News & Events
23 Jun 13  
How to Clean a House

Get started. Decide how clean you want your house to be and how much time you have. This will help you decide how to set up your cleaning schedule. Be honest with yourself about what you can do.


  • Attempt to delegate tasks. If you live with other people, cleaning the house should not be exclusively your responsibility! You may have to take on leadership by setting up a rotational cleaning schedule, but it's better than having to do this backbreaking work alone.
  • Some people prefer to put off cleaning as long as possible, then have a big cleaning campaign now and then.
  • For the "average" busy person (not a neat freak) it works better to do a little bit every day so that the work doesn't pile up, and also have major-cleaning day a few times a month. What style you prefer is up to you (unless you have roommates of course).

Cleaning glass/mirrors. It is commonly thought that glass cleaner does the cleaning. It's no substitute for soapy water!
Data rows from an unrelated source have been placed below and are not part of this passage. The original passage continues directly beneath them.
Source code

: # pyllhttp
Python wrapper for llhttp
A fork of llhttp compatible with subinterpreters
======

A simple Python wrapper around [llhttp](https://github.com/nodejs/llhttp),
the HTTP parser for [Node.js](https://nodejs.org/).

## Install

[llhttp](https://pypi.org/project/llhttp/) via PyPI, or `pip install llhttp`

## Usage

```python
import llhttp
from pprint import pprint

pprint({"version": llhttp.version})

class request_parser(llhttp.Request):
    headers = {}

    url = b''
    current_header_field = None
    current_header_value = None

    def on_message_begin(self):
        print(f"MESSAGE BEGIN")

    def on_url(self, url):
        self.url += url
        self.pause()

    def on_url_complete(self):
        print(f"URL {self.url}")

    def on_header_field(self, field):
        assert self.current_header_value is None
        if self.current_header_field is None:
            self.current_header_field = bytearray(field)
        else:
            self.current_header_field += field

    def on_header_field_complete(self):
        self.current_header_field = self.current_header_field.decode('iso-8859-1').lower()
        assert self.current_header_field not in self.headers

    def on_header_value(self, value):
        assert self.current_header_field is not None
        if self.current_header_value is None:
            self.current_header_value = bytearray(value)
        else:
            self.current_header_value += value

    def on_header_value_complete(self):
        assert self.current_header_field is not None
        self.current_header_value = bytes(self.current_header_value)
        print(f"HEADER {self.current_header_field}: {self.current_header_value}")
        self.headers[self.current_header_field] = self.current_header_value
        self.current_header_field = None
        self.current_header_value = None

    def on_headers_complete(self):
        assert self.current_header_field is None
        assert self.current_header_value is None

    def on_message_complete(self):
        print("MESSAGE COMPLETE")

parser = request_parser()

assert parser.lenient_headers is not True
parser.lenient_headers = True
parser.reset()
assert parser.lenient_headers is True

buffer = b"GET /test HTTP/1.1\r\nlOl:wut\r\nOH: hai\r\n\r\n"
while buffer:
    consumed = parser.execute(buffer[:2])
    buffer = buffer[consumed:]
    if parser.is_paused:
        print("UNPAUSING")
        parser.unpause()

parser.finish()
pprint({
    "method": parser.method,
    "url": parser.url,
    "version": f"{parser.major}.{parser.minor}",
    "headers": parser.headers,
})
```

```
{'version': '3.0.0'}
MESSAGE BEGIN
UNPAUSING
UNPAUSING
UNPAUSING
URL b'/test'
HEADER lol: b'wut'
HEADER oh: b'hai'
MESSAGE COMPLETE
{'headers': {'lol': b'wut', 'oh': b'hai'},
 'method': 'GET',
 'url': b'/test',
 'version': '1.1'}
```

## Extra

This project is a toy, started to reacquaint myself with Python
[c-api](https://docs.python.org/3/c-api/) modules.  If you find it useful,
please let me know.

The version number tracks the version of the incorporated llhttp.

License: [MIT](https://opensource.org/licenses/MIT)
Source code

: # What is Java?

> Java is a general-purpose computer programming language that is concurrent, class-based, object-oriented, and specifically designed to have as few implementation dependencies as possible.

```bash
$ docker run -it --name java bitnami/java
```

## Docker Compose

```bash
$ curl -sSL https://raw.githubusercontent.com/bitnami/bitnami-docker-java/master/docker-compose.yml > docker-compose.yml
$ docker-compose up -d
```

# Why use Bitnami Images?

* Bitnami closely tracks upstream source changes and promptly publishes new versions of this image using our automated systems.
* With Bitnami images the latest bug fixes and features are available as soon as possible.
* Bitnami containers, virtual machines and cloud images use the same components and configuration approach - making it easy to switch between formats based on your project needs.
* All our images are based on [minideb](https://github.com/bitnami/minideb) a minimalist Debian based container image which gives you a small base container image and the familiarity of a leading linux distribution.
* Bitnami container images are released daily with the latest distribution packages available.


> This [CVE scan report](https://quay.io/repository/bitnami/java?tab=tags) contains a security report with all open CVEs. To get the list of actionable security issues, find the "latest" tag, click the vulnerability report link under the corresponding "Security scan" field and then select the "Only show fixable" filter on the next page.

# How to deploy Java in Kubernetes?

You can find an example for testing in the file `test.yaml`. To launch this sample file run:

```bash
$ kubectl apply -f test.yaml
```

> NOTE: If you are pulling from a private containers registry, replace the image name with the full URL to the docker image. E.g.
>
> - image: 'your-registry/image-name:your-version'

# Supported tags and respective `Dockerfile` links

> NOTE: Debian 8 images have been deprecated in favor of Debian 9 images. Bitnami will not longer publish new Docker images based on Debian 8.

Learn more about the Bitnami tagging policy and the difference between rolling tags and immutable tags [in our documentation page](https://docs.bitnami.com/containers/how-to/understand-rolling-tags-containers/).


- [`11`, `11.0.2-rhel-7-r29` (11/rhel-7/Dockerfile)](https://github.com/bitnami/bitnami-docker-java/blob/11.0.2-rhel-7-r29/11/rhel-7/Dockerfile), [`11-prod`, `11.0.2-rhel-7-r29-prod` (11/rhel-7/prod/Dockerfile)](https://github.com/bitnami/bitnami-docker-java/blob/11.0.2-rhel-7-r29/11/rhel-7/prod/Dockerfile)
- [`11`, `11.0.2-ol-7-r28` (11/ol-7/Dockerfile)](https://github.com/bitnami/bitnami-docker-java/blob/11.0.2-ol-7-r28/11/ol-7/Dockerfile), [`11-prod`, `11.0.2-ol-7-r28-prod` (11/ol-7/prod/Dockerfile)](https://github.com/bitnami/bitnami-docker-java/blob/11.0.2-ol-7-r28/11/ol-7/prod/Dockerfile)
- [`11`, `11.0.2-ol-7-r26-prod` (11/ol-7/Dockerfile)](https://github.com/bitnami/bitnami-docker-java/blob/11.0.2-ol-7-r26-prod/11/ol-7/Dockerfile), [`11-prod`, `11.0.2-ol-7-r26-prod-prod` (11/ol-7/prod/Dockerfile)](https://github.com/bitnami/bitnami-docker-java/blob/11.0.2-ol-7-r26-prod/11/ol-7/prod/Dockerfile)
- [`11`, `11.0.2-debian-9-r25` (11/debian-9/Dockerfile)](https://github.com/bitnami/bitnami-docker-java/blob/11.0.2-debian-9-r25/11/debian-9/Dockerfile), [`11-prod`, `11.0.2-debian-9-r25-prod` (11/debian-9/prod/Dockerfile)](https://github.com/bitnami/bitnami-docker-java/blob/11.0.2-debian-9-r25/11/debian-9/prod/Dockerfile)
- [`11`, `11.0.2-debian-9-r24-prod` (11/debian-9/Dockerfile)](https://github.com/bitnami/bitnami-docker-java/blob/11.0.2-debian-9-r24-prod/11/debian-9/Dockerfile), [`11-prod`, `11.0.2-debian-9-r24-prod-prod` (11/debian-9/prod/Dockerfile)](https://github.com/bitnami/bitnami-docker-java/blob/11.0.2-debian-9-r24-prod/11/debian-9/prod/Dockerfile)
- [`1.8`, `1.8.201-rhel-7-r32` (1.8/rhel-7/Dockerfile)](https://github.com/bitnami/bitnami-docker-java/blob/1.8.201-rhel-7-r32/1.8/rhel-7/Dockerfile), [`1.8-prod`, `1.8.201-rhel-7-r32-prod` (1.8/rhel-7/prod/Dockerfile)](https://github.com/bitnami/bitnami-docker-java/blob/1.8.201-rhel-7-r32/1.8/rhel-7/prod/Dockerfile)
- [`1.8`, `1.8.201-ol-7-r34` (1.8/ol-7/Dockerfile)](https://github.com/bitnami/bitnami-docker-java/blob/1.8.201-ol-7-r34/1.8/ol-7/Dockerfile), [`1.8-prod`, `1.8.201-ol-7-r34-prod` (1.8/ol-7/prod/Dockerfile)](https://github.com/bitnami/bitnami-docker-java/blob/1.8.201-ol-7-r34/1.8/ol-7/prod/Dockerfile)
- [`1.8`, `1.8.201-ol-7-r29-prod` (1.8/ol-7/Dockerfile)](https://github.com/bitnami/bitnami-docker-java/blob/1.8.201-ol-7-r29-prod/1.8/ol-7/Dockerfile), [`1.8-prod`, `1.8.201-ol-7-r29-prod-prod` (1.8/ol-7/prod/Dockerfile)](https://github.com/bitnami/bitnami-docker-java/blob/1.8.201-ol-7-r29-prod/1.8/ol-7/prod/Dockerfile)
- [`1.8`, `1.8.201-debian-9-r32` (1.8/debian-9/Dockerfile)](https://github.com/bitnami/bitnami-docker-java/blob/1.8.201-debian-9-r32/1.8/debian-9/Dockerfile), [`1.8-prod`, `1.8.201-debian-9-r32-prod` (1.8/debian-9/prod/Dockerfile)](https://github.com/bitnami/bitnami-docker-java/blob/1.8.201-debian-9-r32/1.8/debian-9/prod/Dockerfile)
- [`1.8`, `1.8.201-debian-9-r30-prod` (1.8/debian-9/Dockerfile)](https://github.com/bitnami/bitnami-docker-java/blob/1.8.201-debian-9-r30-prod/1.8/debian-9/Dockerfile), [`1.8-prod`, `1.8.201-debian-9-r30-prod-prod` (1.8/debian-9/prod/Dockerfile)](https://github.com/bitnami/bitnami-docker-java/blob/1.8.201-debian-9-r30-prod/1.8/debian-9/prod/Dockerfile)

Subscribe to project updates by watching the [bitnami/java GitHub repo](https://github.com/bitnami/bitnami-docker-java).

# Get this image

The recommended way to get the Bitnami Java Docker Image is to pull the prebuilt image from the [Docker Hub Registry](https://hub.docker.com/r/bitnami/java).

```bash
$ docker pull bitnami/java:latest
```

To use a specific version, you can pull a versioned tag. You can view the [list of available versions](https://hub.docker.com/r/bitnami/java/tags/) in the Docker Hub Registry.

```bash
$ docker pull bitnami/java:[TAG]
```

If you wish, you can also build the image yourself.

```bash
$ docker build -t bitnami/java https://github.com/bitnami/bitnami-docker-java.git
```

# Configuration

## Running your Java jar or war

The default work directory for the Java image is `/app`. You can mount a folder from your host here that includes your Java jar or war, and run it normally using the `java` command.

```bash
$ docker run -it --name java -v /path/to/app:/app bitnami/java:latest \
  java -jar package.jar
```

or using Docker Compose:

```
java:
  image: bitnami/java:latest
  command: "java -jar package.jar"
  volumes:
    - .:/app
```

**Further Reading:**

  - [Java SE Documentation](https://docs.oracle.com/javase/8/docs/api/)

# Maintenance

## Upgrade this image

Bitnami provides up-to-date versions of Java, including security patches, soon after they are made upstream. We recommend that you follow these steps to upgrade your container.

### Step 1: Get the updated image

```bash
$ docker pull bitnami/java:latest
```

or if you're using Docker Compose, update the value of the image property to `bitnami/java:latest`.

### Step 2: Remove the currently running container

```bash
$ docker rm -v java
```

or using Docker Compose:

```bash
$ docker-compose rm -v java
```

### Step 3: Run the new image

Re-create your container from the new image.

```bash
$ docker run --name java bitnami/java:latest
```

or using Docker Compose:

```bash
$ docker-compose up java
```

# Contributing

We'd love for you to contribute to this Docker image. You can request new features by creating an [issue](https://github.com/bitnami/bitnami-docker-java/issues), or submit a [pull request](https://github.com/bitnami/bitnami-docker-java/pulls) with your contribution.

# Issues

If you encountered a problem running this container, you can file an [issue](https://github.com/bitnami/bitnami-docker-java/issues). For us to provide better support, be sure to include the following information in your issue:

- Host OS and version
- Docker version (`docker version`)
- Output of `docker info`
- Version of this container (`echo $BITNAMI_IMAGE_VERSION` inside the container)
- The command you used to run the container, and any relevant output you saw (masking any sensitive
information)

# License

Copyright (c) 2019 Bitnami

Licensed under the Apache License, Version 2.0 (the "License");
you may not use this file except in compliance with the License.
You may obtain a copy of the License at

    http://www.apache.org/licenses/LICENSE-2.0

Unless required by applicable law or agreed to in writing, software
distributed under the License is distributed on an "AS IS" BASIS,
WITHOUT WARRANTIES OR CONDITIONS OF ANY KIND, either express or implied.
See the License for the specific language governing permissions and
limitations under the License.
    • First, wash your glass (including windows and mirrors) with a solution of warm or hot water, dish soap and a rag, sponge, or squeegee. Powdered no-scratch cleaner works fantastic for cleaning mirrors, glass, ceramics, and metals because it scrubs off hard water residue without scratching the surface.
    • Wipe down surface with a dry lint-free cloth or lint-free paper towels.
    • If you want to clean glass and be environmentally friendly, clean the glass with vinegar and water, dry with a lint-free cloth, and rub the glass with newspaper. No streaks! Make sure you use some elbow grease -- it requires pressure to properly clean glass.
    • Alternatively, spray glass cleaner on a paper towel and clean the glass surface. The glass cleaner acts as a shield to help keep spots and dust easy to remove. When misused, glass "cleaner" will leave streaks.
  1. Polish furniture. Like glass cleaner, furniture polish isn't meant to be a cleaner. However, it can be used for cleaning. If you'd like to use furniture polish, make sure to carefully read the labels and find one made specifically for what you need.
  2. Some furniture can handle water, and those that can should be used with the soapy solution from step two. Be sure to quickly dry off these surfaces.
  3. Next, apply the suggested amount of furniture polish and wipe away according to directions. This will keep dust from magnetizing to your furniture.
  4. Using all-purpose cleaners. Be cautious with all-purpose cleaners. They aren't always safe for every purpose you'll have in mind. Make sure to thoroughly read labels before purchasing to ensure it fits your needs.
  5. Working outside. Outdoor tasks can help create a better living environment. Raking leaves helps to prevent mold growth that happens in wet climates after raining. Raking regularly will also assist in dropping the bug count in your yard. Raking will also leave your yard looking neat and cared for and offer more room for grass to grow and sunlight to reach.
  6. Clean the floor.
  7. Vacuuming is the most effective way to clean up all the dust and other loose junk that accumulates on your floor (and it's practically a daily necessity when you have shedding pets). If you're always putting off vacuuming, try using a dry dust mop (the microfiber kind works well) if you have tile/wood floors.
  8. You can use a carpet sweeper (non-electric machine you push that has brushes underneath) if you have carpet. Both involve less fuss than getting out the vacuum and will let you go longer between vacuuming.
  9. Mop your floor. Some the new and innovative substitutes for mopping can be helpful but they are still no substitute for a good rag mop for getting rid of glued-on grime.
  10. If you have tile or textured floors, nothing else will get the dirt out of the cracks and depressions.
  11. There are a vast number of options for rag mops. Rag mops with real fabric scrub better and last longer than mops with a sponge. With a good rag mop, one thing is guaranteed; when you use a little elbow grease, your floors will look fantastic. Use hot water and the appropriate cleaner for your floor (again, read the labels).
  12. Fighting fleas. Your best defense against fleas is your vacuum cleaner! Besides not having carpet, that is. Carpet is a breeding ground for fleas (not to mention all the other things it's good for holding). If you have pets, vacuum daily. This will keep them out of the place they are successful in breeding; where there is pet and human dander.
  13. To kill fleas without using poisons, after each vacuuming, sprinkle borax on your carpets and let it work its way into the carpet backing. You'll never have fleas in the house if you do this. You can find the Borax in the laundry detergent area of grocery stores, usually on the top shelf.
  14. Walk through your house and complete any remaining room-specific cleaning necessary. These include:
  15. Emptying trash bins and taking out the trash
  16. Cleaning the kitchen table
  17. Cleaning the microwave
  18. Changing bedsheets, pillowcases, and duvet covers.